Opening on 16 December 1929, the locality, and more particularly the railway station of Keon Park, was named after Keon Park Pty Ltd., a land development company formed in 1924. Among the directors was Henry Isaac Cohen, a Barrister and M.L.C. and later a King’s Counsel, Minister of Education and Minister for Water Supply, who married Ethel Mary Keon in 1901 and whose children adopted the surname of “Keon-Cohen”.

The station opened at the same time as the extension of suburban services and electrification from Reservoir to Thomastown. In November 1959, the line from Reservoir was duplicated, in conjunction with the extension of suburban services to Lalor. However, the duplicated line converged at the Up end of the Keon Parade level crossing, and it wasn't until 1988 that the current Platform 2 was provided. The crossover, located at the Up end of the station and just past the level crossing, was also provided around this time. It remained the northern extremity for the double line until November 2011, when the line from Keon Park to Epping was duplicated.

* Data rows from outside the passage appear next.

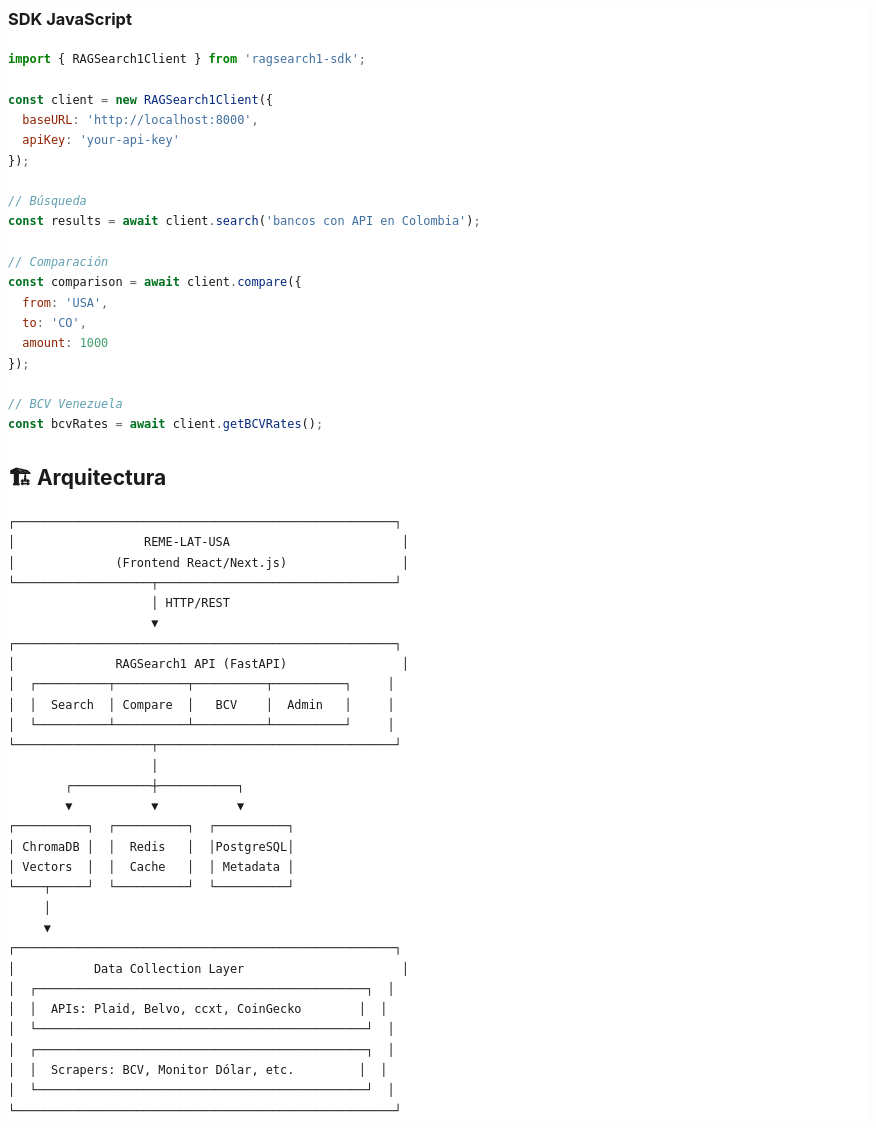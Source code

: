 
### SDK JavaScript

```javascript
import { RAGSearch1Client } from 'ragsearch1-sdk';

const client = new RAGSearch1Client({
  baseURL: 'http://localhost:8000',
  apiKey: 'your-api-key'
});

// Búsqueda
const results = await client.search('bancos con API en Colombia');

// Comparación
const comparison = await client.compare({
  from: 'USA',
  to: 'CO',
  amount: 1000
});

// BCV Venezuela
const bcvRates = await client.getBCVRates();
```

## 🏗️ Arquitectura

```
┌─────────────────────────────────────────────────────┐
│                  REME-LAT-USA                        │
│              (Frontend React/Next.js)                │
└───────────────────┬─────────────────────────────────┘
                    │ HTTP/REST
                    ▼
┌─────────────────────────────────────────────────────┐
│              RAGSearch1 API (FastAPI)                │
│  ┌──────────┬──────────┬──────────┬──────────┐     │
│  │  Search  │ Compare  │   BCV    │  Admin   │     │
│  └──────────┴──────────┴──────────┴──────────┘     │
└───────────────────┬─────────────────────────────────┘
                    │
        ┌───────────┼───────────┐
        ▼           ▼           ▼
┌──────────┐  ┌──────────┐  ┌──────────┐
│ ChromaDB │  │  Redis   │  │PostgreSQL│
│ Vectors  │  │  Cache   │  │ Metadata │
└────┬─────┘  └──────────┘  └──────────┘
     │
     ▼
┌─────────────────────────────────────────────────────┐
│           Data Collection Layer                      │
│  ┌──────────────────────────────────────────────┐  │
│  │  APIs: Plaid, Belvo, ccxt, CoinGecko        │  │
│  └──────────────────────────────────────────────┘  │
│  ┌──────────────────────────────────────────────┐  │
│  │  Scrapers: BCV, Monitor Dólar, etc.         │  │
│  └──────────────────────────────────────────────┘  │
└─────────────────────────────────────────────────────┘
```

In 1963, flashing light signals were provided at the Keon Parade level crossing, with boom barriers provided later on in 1971. On 15 April 1972, a small fire damaged the interior of the station building. On 1 September 1973, the station was again damaged by fire, as well as damage occurring to the signal box. It was also around this time that the former City of Preston and former local member for the now abolished District of Reservoir, Jim Simmonds, asked the Victorian Railways for opinions on relocating the station to the Up side of the level crossing, to allow better access from nearby residential areas.

In 1983, the current station building was provided, replacing an older timber structure. In 1986, a number of sidings that were located at the Down end of the station were abolished.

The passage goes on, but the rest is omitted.